- To do:
Please report how many lines in these records contain the string "magical", and give nothing besides the number.

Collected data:

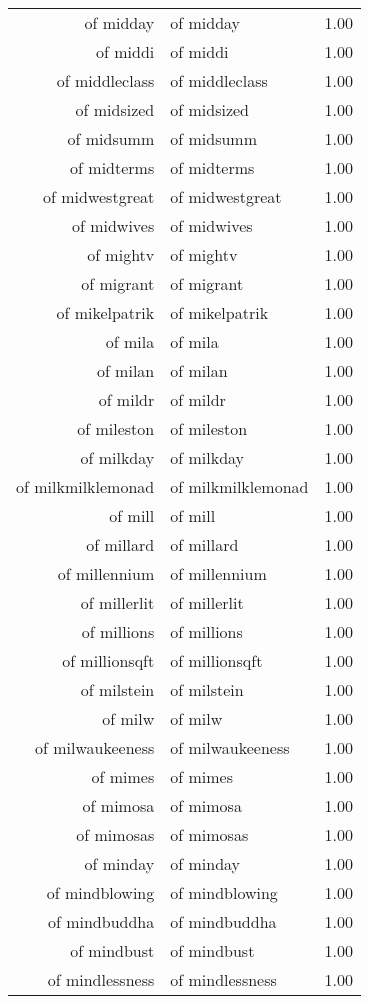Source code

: \begin{table}[ht]
\begin{tabular}{rlr}
  of midday & of midday & 1.00 \\ 
  of middi & of middi & 1.00 \\ 
  of middleclass & of middleclass & 1.00 \\ 
  of midsized & of midsized & 1.00 \\ 
  of midsumm & of midsumm & 1.00 \\ 
  of midterms & of midterms & 1.00 \\ 
  of midwestgreat & of midwestgreat & 1.00 \\ 
  of midwives & of midwives & 1.00 \\ 
  of mightv & of mightv & 1.00 \\ 
  of migrant & of migrant & 1.00 \\ 
  of mikelpatrik & of mikelpatrik & 1.00 \\ 
  of mila & of mila & 1.00 \\ 
  of milan & of milan & 1.00 \\ 
  of mildr & of mildr & 1.00 \\ 
  of mileston & of mileston & 1.00 \\ 
  of milkday & of milkday & 1.00 \\ 
  of milkmilklemonad & of milkmilklemonad & 1.00 \\ 
  of mill & of mill & 1.00 \\ 
  of millard & of millard & 1.00 \\ 
  of millennium & of millennium & 1.00 \\ 
  of millerlit & of millerlit & 1.00 \\ 
  of millions & of millions & 1.00 \\ 
  of millionsqft & of millionsqft & 1.00 \\ 
  of milstein & of milstein & 1.00 \\ 
  of milw & of milw & 1.00 \\ 
  of milwaukeeness & of milwaukeeness & 1.00 \\ 
  of mimes & of mimes & 1.00 \\ 
  of mimosa & of mimosa & 1.00 \\ 
  of mimosas & of mimosas & 1.00 \\ 
  of minday & of minday & 1.00 \\ 
  of mindblowing & of mindblowing & 1.00 \\ 
  of mindbuddha & of mindbuddha & 1.00 \\ 
  of mindbust & of mindbust & 1.00 \\ 
  of mindlessness & of mindlessness & 1.00 \\ 

\end{tabular}
\end{table}
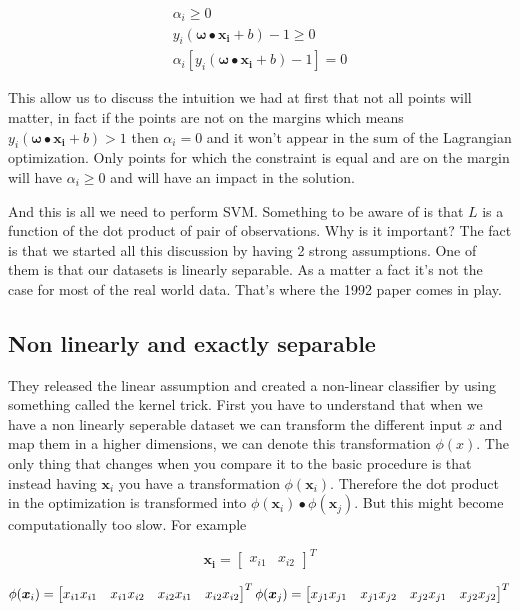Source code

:\documentclass[a4paper,11pt]{article}
\numberwithin{equation}{section}
\begin{document}
\begin{align*}
  \alpha_i \geq 0 \\
  y_i(\boldsymbol{\omega}\bullet{\boldsymbol{x_i}}+b)-1 \geq 0 \\
  \alpha_i[y_i(\boldsymbol{\omega}\bullet{\boldsymbol{x_i}}+b)-1] = 0
\end{align*}

This allow us to discuss the intuition we had at first that not all points will matter, in fact if the points are  not on the margins which means $y_i(\boldsymbol{\omega}\bullet{\boldsymbol{x_i}}+b) > 1 $ then $\alpha_i = 0$ and it won't appear in the sum of the Lagrangian optimization. Only points for which the constraint is equal and are on the margin will have $\alpha_i \geq 0 $ and will have an impact in the solution.

And this is all we need to perform SVM. Something to be aware of is that $L$ is a function of the dot product of pair of observations. Why is it important? The fact is that we started all this discussion by having 2 strong assumptions. One of them is that our datasets is linearly separable. As a matter a fact it's not the case for most of the real world data. That's where the 1992 paper\cite{Boser:1992:TAO:130385.130401} comes in play. 

\subsection{Non linearly and exactly separable}

They released the linear assumption and created a non-linear classifier by using something called the kernel trick. First you have to understand that when we have a non linearly seperable dataset we can transform the different input $x$ and map them in a higher dimensions, we can denote this transformation $\phi(x)$. The only thing that changes when you compare it to the basic procedure is that instead having $\boldsymbol{x}_i$ you have a transformation $\phi(\boldsymbol{x}_i)$. Therefore the dot product in the optimization is transformed into $\phi(\boldsymbol{x}_i)\bullet{\phi(\boldsymbol{x}_j)}$. But this might become computationally too slow. For example

\begin{equation*}
 \boldsymbol{x_i} =
 \begin{bmatrix}
 x_{i1} & x_{i2} 
 \end{bmatrix}^T
\end{equation*}

\begin{equation*}
 \phi(\boldsymbol{x}_i)=
 \begin{bmatrix}
    x_{i1}x_{i1}    & x_{i1}x_{i2} & x_{i2}x_{i1} & x_{i2}x_{i2}\\

 \end{bmatrix}^T \\
 \phi(\boldsymbol{x}_j)=
 \begin{bmatrix}
    x_{j1}x_{j1}    & x_{j1}x_{j2} & x_{j2}x_{j1} & x_{j2}x_{j2}\\

 \end{bmatrix}^T
\end{equation*}
\end{document}
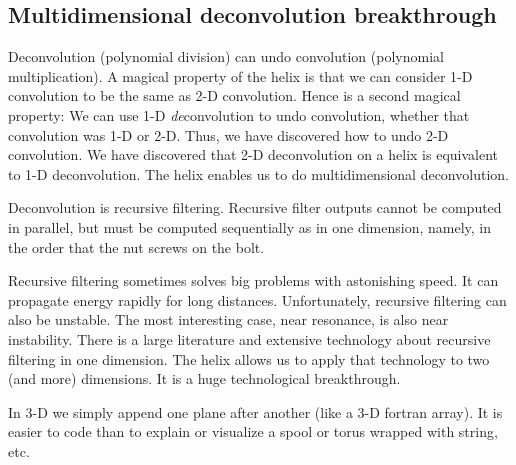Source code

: \subsection{Multidimensional deconvolution breakthrough}
Deconvolution (polynomial division)
can undo convolution (polynomial multiplication).
A magical property of the helix is that we can consider
1-D convolution to be the same as 2-D convolution.
Hence is a second magical property:
We can use 1-D
 {\em  de}convolution to undo convolution,
whether that convolution was 1-D or 2-D.
Thus, we have discovered how to undo 2-D convolution.
We have discovered that 2-D deconvolution on a helix
is equivalent to        1-D deconvolution.
The helix enables us to do multidimensional deconvolution.
\par
Deconvolution is recursive filtering.
Recursive filter outputs cannot be computed in parallel,
but must be computed sequentially
as in one dimension, namely,
in the order that the nut
screws on the bolt.  
\par
Recursive filtering sometimes solves big problems with astonishing speed.
It can propagate energy rapidly for long distances.
Unfortunately, recursive filtering can also be unstable.
The most interesting case, near resonance, is also near instability.
There is a large literature and extensive technology
about recursive filtering in one dimension.
The helix allows us to apply that technology to two (and more) dimensions.
It is a huge technological breakthrough.
\par
In 3-D we simply append one plane after
another (like a 3-D fortran array).
It is easier to code than to explain or visualize
a spool or torus wrapped with string, etc.



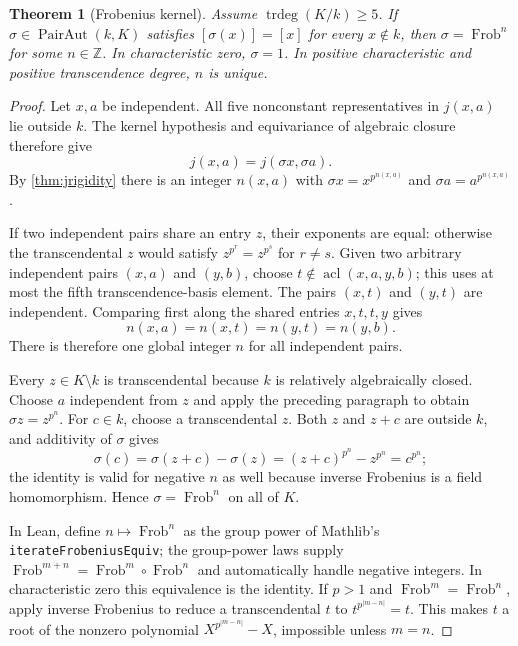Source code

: \documentclass[11pt,oneside]{article}
\newtheorem{theorem}{Theorem}[section]
\theoremstyle{definition}
\theoremstyle{remark}
\newcommand{\acl}{\operatorname{acl}}
\newcommand{\trdeg}{\operatorname{trdeg}}
\newcommand{\Frob}{\operatorname{Frob}}
\newcommand{\lean}[1]{\nolinkurl{#1}}
\begin{document}
\begin{theorem}[Frobenius kernel]\label{thm:kernel}
Assume $\trdeg(K/k)\geq5$. If $\sigma\in\operatorname{PairAut}(k,K)$ satisfies
$[\sigma(x)]=[x]$ for every $x\notin k$, then
$\sigma=\Frob^n$ for some $n\in\mathbb Z$.  In characteristic zero, $\sigma=1$.
In positive characteristic and positive transcendence degree, $n$ is unique.
\end{theorem}
\begin{proof}
Let $x,a$ be independent.  All five nonconstant representatives in $j(x,a)$ lie outside
$k$.  The kernel hypothesis and equivariance of algebraic closure therefore give
\[
 j(x,a)=j(\sigma x,\sigma a).
\]
By \cref{thm:jrigidity} there is an integer $n(x,a)$ with
$\sigma x=x^{p^{n(x,a)}}$ and $\sigma a=a^{p^{n(x,a)}}$.

If two independent pairs share an entry $z$, their exponents are equal: otherwise the
transcendental $z$ would satisfy $z^{p^r}=z^{p^s}$ for $r\neq s$.  Given two arbitrary
independent pairs $(x,a)$ and $(y,b)$, choose
$t\notin\acl(x,a,y,b)$; this uses at most the fifth transcendence-basis element.  The
pairs $(x,t)$ and $(y,t)$ are independent.  Comparing first along the shared entries
$x,t,t,y$ gives
\[
 n(x,a)=n(x,t)=n(y,t)=n(y,b).
\]
There is therefore one global integer $n$ for all independent pairs.

Every $z\in K\setminus k$ is transcendental because $k$ is relatively algebraically
closed.  Choose $a$ independent from $z$ and apply the preceding paragraph to obtain
$\sigma z=z^{p^n}$.  For $c\in k$, choose a transcendental $z$.  Both $z$ and $z+c$ are
outside $k$, and additivity of $\sigma$ gives
\[
 \sigma(c)=\sigma(z+c)-\sigma(z)
 =(z+c)^{p^n}-z^{p^n}=c^{p^n};
\]
the identity is valid for negative $n$ as well because inverse Frobenius is a field
homomorphism.  Hence $\sigma=\Frob^n$ on all of $K$.

In Lean, define $n\mapsto\Frob^n$ as the group power of Mathlib's
\lean{iterateFrobeniusEquiv}; the group-power laws supply
$\Frob^{m+n}=\Frob^m\circ\Frob^n$ and automatically handle negative integers.  In
characteristic zero this equivalence is the identity.  If $p>1$ and
$\Frob^m=\Frob^n$, apply inverse Frobenius to reduce a transcendental $t$ to
$t^{p^{|m-n|}}=t$.  This makes $t$ a root of the nonzero polynomial
$X^{p^{|m-n|}}-X$, impossible unless $m=n$.
\end{proof}
\end{document}
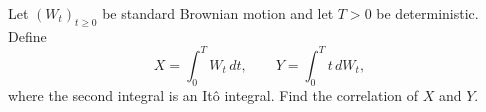 Let $(W_t)_{t\ge0}$ be standard Brownian motion and let $T>0$ be deterministic. Define
\[
 X=\int_0^T W_t\,dt,\qquad
 Y=\int_0^T t\,dW_t,
\]
where the second integral is an It\^o integral. Find the correlation of $X$ and $Y$.
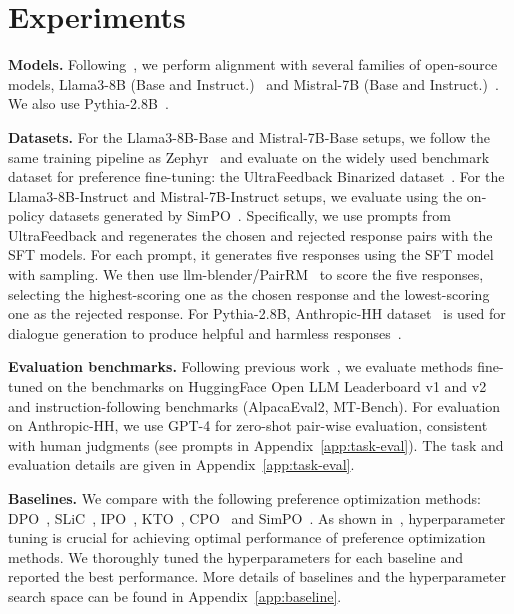 

\section{Experiments}
\label{sec:exp}
\textbf{Models.} Following~\citep{meng2024simpo}, we perform alignment with several families of open-source models, Llama3-8B (Base and Instruct.)~\citep{dubey2024llama} and Mistral-7B (Base and Instruct.)~\citep{jiang2023mistral}. We also use  Pythia-2.8B~\citep{biderman2023pythia,rafailov2024direct}.

\textbf{Datasets.} For the Llama3-8B-Base and Mistral-7B-Base setups, we follow the same training pipeline as Zephyr~\citep{tunstall2023zephyr} and evaluate \method on the widely used benchmark dataset for preference fine-tuning: the UltraFeedback Binarized dataset~\citep{cui2023ultrafeedback,tunstall2023zephyr}. For the Llama3-8B-Instruct and Mistral-7B-Instruct setups, we evaluate using the on-policy datasets generated by SimPO~\citep{meng2024simpo}. Specifically, we use prompts from  UltraFeedback and regenerates the chosen and rejected response pairs with the SFT models. For each prompt, it generates five responses using the SFT model with sampling. We then use llm-blender/PairRM~\citep{jiang2023llm} to score the five responses, selecting the highest-scoring one as the chosen response and the lowest-scoring one as the rejected response. For Pythia-2.8B, Anthropic-HH dataset~\citep{bai2022training} is used for dialogue generation to produce helpful and harmless responses~\citep{rafailov2024direct}. 


\textbf{Evaluation benchmarks.} Following previous work~\citep{rafailov2024direct,tunstall2023zephyr}, we evaluate methods fine-tuned on the  benchmarks on HuggingFace Open LLM Leaderboard v1 and v2~\citep{eval-harness} and instruction-following benchmarks (AlpacaEval2, MT-Bench). For evaluation on Anthropic-HH, we use GPT-4 for zero-shot pair-wise evaluation,
consistent with human judgments (see prompts in Appendix~\ref{app:task-eval}).  The task and evaluation details are given in Appendix~\ref{app:task-eval}. 







\textbf{Baselines.} 
We compare \method with the following preference optimization methods: DPO~\citep{rafailov2024direct}, SLiC~\citep{zhao2023slic},  IPO~\citep{azar2024general}, KTO~\citep{ethayarajh2024kto}, CPO~\citep{xucontrastive} and SimPO~\citep{meng2024simpo}.  As shown in~\citep{meng2024simpo},  hyperparameter tuning is crucial for achieving optimal performance of preference optimization methods. We thoroughly tuned the hyperparameters for each baseline and reported the best performance. More details of baselines and the hyperparameter search space can be found in Appendix~\ref{app:baseline}.  


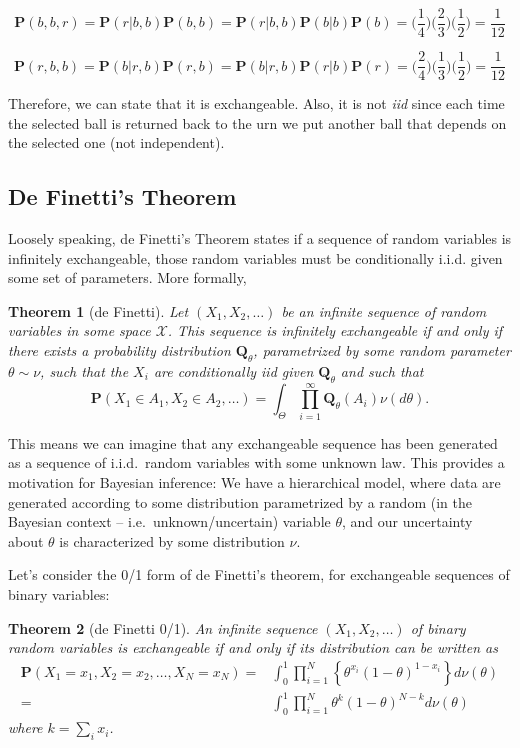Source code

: \documentclass[twoside]{article}
\newcounter{lecnum}
\newtheorem{theorem}{Theorem}[lecnum]
\newcommand\Prob{\mathbf{P}}
\newcommand\Q{\mathbf{Q}}
\begin{document}
$$\Prob(b,b,r)=\Prob(r|b,b)\Prob(b,b)=\Prob(r|b,b)\Prob(b|b)\Prob(b) = \Big( \frac{1}{4} \Big)  \Big( \frac{2}{3}\Big)  \Big(\frac{1}{2}\Big) = \frac{1}{12}$$

$$\Prob(r,b,b)=\Prob(b|r,b)\Prob(r,b)=\Prob(b|r,b)\Prob(r|b)\Prob(r) = \Big( \frac{2}{4} \Big)  \Big( \frac{1}{3}\Big)  \Big(\frac{1}{2}\Big) = \frac{1}{12}$$

Therefore, we can state that it is exchangeable. Also, it is not \textit{iid} since each time the selected ball is returned back to the urn we put another ball that depends on the selected one (not independent). 

\color{black}
\newpage

\subsection{De Finetti's Theorem}

Loosely speaking, de Finetti's Theorem states if a sequence of random variables is infinitely exchangeable, those random variables must be conditionally i.i.d. given some set of parameters. More formally,

\begin{theorem}[de Finetti]
  Let $(X_1,X_2,\dots)$ be an infinite sequence of random variables in some space $\mathcal{X}$. This sequence is infinitely exchangeable if and only if there exists a probability distribution $\Q_\theta$, parametrized by some random parameter $\theta\sim \nu$, such that the $X_i$ are conditionally iid given $\Q_\theta$ and such that
$$\Prob(X_1\in A_1,X_2\in A_2,\dots) = \int_{\Theta}\prod_{i=1}^\infty \Q_\theta(A_i) \nu(d\theta).$$
\end{theorem}

This means we can imagine that any exchangeable sequence has been generated as a sequence of i.i.d.\ random variables with some unknown law. This provides a motivation for Bayesian inference: We have a hierarchical model, where data are generated according to some distribution parametrized by a random (in the Bayesian context -- i.e.\ unknown/uncertain) variable $\theta$, and our uncertainty about $\theta$ is characterized by some distribution $\nu$.

Let's consider the 0/1 form of de Finetti's theorem, for exchangeable sequences of binary variables:


\begin{theorem}[de Finetti 0/1]
  An infinite sequence $(X_1,X_2,\dots)$ of binary random variables is exchangeable if and only if its distribution can be written as
  $$\begin{aligned}\Prob(X_1=x_1,X_2=x_2,\dots, X_N=x_N)  =& \int_0^1\prod_{i=1}^N\left\{\theta^{x_i}(1-\theta)^{1-x_i}\right\} d\nu(\theta)\\
    =&\int_0^1\prod_{i=1}^N\theta^{k}(1-\theta)^{N-k} d\nu(\theta)\end{aligned}$$
  where $k=\sum_ix_i$.
\end{theorem}
\end{document}
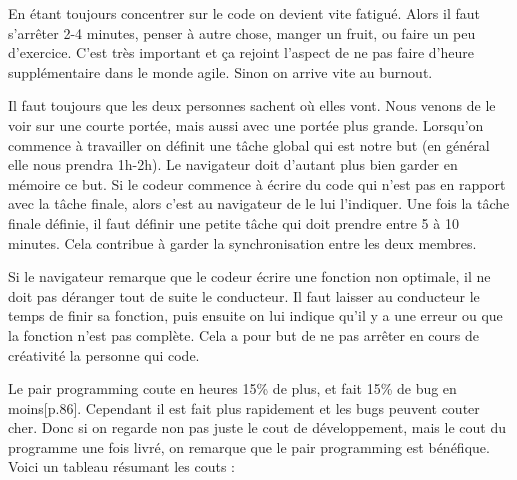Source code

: \documentclass[journal, a4paper, frenchb]{IEEEtran}
\begin{document}
En étant toujours concentrer sur le code on devient vite fatigué. Alors il  faut s’arrêter 2-4 minutes, penser à autre chose, manger un fruit, ou faire un peu d’exercice. C’est très important et ça rejoint l’aspect de ne pas faire d’heure supplémentaire dans le monde agile. Sinon on arrive vite au burnout.

Il faut toujours que les deux personnes sachent où elles vont. Nous venons de le voir sur une courte portée, mais aussi avec une portée plus grande. Lorsqu’on commence à travailler on définit une tâche global qui est notre but (en général elle nous prendra 1h-2h). Le navigateur doit d’autant plus bien garder en mémoire ce but. Si le codeur commence à écrire du code qui n’est pas en rapport avec la tâche finale, alors c’est au navigateur de le lui l’indiquer. Une fois la tâche finale définie, il faut définir une petite tâche qui doit prendre entre 5 à 10 minutes. Cela contribue à garder la synchronisation entre les deux membres.

Si le navigateur remarque que le codeur écrire une fonction non optimale, il ne doit pas déranger tout de suite le conducteur. Il faut laisser au conducteur le temps de finir sa fonction, puis ensuite on lui indique qu’il y a une erreur ou que la fonction n’est pas complète. Cela a pour but de ne pas arrêter en cours de créativité la personne qui code.

Le pair programming coute en heures 15\% de plus, et fait 15\% de bug en moins[p.86]. Cependant il est fait plus rapidement et les bugs peuvent couter cher. Donc si on regarde non pas juste le cout de développement, mais le cout du programme une fois livré, on remarque que le pair programming est bénéfique. Voici un tableau résumant les couts :
\end{document}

- Solution to the problem:
2